— Problem statement —
Among the lines of the records below, count those with the word "terrafirmacraft". Reply with that number alone.

— Records for this exercise —
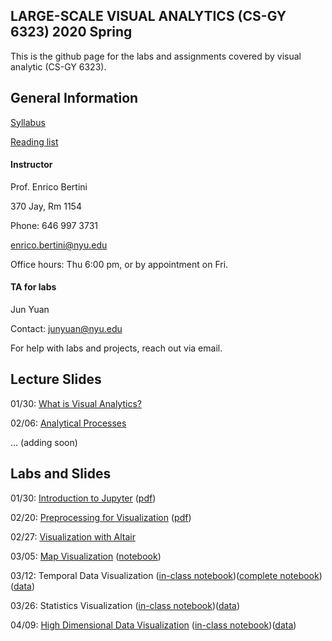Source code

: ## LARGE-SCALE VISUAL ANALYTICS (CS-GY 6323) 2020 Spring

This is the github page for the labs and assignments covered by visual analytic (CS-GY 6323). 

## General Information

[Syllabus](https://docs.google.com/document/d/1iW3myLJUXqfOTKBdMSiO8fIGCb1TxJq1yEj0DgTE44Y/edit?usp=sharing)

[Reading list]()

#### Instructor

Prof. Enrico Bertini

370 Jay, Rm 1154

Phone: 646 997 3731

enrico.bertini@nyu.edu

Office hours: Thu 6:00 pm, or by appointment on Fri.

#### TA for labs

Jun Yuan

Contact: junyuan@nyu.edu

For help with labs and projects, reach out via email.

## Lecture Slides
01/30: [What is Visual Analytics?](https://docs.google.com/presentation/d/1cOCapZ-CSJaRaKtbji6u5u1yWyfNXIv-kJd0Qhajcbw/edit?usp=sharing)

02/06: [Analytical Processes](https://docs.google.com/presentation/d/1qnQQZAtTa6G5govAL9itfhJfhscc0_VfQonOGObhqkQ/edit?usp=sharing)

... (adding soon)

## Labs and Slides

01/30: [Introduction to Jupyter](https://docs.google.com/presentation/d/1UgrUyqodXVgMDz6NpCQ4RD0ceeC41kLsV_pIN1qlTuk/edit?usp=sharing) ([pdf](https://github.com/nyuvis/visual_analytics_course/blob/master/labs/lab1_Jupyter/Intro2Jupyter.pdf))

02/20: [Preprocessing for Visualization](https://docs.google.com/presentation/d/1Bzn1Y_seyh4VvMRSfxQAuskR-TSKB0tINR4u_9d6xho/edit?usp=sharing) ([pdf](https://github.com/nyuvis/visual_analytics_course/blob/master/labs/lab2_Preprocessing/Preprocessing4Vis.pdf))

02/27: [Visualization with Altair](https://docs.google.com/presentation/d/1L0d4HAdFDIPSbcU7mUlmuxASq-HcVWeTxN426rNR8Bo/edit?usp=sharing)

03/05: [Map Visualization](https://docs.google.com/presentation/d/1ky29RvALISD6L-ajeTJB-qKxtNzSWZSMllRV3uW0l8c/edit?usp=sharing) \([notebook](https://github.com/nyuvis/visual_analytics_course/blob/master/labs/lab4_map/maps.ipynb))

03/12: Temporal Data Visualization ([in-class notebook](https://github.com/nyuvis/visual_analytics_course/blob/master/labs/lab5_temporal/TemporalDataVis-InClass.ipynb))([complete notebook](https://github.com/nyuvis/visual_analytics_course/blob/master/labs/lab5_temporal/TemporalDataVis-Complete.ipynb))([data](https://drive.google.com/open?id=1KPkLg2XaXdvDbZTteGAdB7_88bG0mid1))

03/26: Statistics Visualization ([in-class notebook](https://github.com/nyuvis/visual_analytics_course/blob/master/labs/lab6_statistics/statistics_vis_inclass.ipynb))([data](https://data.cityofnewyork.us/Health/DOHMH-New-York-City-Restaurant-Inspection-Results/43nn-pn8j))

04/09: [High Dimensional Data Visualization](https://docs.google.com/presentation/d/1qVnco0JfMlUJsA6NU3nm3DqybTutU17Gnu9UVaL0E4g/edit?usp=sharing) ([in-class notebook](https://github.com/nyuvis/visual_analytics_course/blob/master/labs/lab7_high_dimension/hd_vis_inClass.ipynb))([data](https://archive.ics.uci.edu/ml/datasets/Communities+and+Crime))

* * *

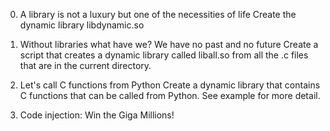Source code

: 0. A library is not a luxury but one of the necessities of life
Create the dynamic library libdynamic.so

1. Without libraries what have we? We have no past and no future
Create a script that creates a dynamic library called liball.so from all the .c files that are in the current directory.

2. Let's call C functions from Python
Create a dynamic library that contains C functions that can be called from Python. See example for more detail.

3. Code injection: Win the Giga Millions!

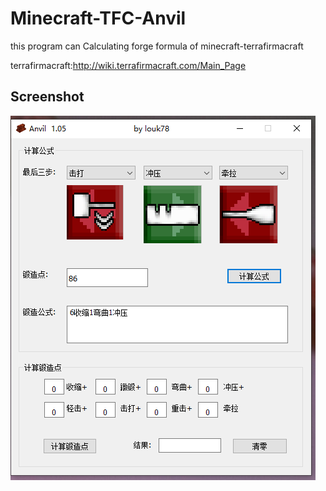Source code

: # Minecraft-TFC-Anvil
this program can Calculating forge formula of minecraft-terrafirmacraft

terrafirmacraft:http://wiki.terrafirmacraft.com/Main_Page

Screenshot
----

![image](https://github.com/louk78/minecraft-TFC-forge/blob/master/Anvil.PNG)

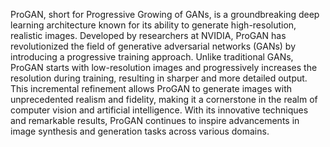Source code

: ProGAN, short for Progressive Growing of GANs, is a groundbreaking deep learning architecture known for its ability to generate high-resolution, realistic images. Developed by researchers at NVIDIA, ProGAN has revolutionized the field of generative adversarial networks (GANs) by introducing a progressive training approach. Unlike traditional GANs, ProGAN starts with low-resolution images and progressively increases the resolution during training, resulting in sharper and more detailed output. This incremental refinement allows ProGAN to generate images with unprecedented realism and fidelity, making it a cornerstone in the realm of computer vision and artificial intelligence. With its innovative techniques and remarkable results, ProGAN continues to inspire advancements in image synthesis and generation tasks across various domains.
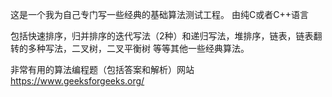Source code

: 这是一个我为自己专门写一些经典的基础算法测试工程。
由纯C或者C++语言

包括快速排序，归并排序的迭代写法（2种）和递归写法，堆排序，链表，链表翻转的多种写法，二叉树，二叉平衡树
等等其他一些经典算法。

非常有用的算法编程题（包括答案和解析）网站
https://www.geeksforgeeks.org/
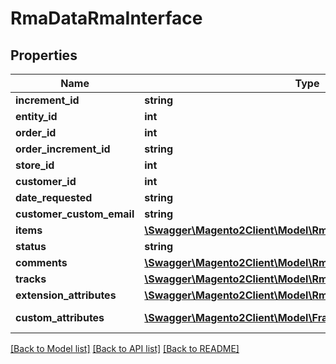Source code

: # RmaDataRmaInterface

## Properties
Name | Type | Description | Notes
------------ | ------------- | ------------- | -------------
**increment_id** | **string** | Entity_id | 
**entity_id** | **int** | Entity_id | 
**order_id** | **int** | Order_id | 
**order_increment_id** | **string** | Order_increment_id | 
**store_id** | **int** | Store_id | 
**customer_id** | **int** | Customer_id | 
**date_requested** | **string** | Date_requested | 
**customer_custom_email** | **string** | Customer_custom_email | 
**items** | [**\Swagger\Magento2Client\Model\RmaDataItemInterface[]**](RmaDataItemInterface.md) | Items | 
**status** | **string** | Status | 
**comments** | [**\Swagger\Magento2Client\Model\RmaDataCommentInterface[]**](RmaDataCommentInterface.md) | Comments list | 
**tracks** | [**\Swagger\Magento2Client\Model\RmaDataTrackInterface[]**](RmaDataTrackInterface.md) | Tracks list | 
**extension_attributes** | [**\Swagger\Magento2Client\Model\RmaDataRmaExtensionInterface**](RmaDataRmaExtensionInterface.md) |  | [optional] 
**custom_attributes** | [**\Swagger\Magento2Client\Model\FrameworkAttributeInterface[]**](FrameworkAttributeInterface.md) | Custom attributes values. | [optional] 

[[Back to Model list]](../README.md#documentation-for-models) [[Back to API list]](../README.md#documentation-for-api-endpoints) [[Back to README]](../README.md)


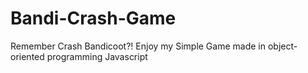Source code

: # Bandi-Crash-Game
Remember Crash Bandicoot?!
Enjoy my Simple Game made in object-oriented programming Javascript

---

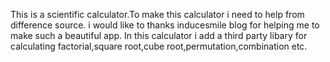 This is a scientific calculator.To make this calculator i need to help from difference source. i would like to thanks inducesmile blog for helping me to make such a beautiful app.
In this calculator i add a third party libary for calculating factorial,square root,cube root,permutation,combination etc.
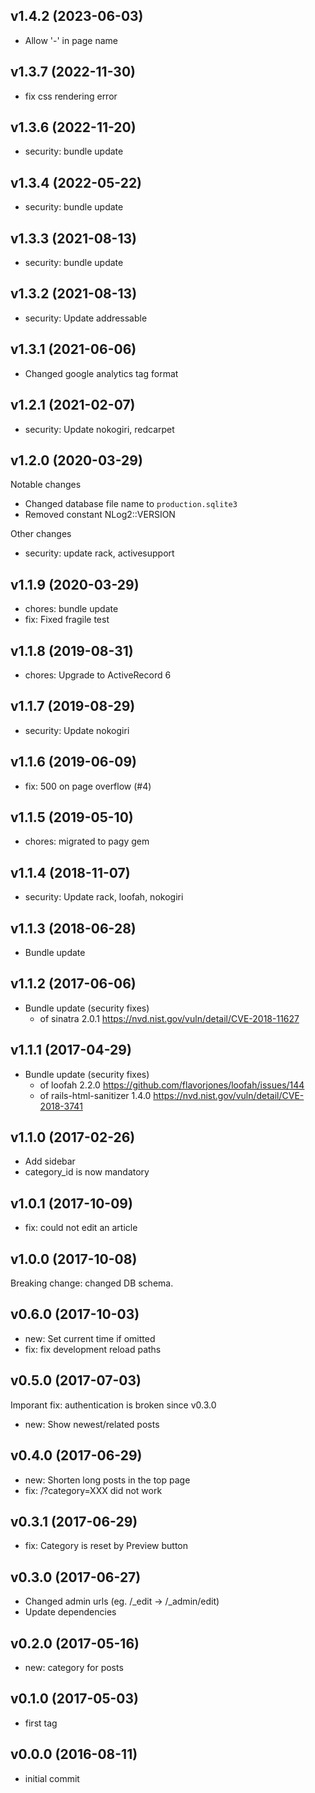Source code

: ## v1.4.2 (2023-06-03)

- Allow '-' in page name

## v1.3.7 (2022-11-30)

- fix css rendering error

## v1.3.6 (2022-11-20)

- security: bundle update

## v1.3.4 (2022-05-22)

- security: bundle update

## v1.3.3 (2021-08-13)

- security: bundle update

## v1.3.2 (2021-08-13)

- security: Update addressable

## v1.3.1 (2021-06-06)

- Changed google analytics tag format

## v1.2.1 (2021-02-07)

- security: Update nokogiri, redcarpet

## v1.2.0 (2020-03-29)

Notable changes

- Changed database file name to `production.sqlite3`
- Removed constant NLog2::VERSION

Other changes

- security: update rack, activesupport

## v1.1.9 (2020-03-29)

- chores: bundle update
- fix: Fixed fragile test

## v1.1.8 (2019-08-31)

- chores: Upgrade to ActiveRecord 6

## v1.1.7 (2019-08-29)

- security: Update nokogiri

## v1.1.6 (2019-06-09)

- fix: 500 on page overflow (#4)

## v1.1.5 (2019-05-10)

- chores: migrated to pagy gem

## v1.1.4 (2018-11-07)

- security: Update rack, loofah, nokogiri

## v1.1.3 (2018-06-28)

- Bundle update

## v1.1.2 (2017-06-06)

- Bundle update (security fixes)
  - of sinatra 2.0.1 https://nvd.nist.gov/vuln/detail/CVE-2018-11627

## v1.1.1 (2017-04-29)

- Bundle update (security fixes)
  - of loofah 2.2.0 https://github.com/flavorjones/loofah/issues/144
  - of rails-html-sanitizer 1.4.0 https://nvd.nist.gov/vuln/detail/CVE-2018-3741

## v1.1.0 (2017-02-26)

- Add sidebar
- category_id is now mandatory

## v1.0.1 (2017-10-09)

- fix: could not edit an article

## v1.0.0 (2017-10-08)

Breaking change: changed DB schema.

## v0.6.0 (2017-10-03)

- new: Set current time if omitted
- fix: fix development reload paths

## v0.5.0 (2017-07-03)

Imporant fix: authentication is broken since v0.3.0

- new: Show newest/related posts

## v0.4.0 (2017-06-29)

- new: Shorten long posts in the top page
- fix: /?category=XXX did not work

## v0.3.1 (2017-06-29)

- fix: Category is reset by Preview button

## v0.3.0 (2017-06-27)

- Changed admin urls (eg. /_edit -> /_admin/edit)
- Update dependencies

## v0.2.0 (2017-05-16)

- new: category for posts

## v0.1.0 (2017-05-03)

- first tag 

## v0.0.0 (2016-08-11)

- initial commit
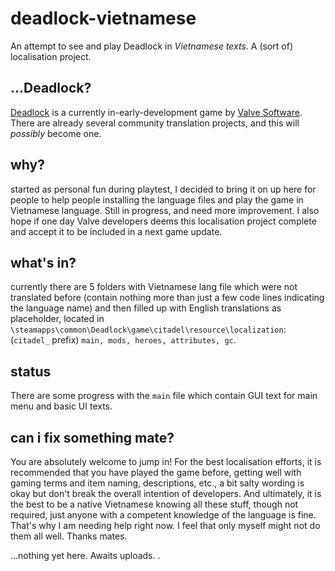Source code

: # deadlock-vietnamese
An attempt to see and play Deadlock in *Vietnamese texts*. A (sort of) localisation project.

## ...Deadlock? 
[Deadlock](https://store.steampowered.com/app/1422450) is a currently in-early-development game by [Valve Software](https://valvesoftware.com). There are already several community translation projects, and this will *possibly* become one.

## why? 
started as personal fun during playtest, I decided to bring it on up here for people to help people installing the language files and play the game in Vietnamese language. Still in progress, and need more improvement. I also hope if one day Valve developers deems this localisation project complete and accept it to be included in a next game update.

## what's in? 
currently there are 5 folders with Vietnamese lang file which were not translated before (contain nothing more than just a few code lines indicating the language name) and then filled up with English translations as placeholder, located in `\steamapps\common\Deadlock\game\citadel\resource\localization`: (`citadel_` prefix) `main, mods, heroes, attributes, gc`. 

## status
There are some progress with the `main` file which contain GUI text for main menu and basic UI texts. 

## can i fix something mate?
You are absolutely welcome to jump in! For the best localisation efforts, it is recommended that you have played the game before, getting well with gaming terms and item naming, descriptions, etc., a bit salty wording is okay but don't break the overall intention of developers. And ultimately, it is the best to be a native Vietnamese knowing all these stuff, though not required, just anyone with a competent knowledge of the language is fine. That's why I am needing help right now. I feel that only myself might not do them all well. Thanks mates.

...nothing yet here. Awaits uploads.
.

— Answer to this task —
2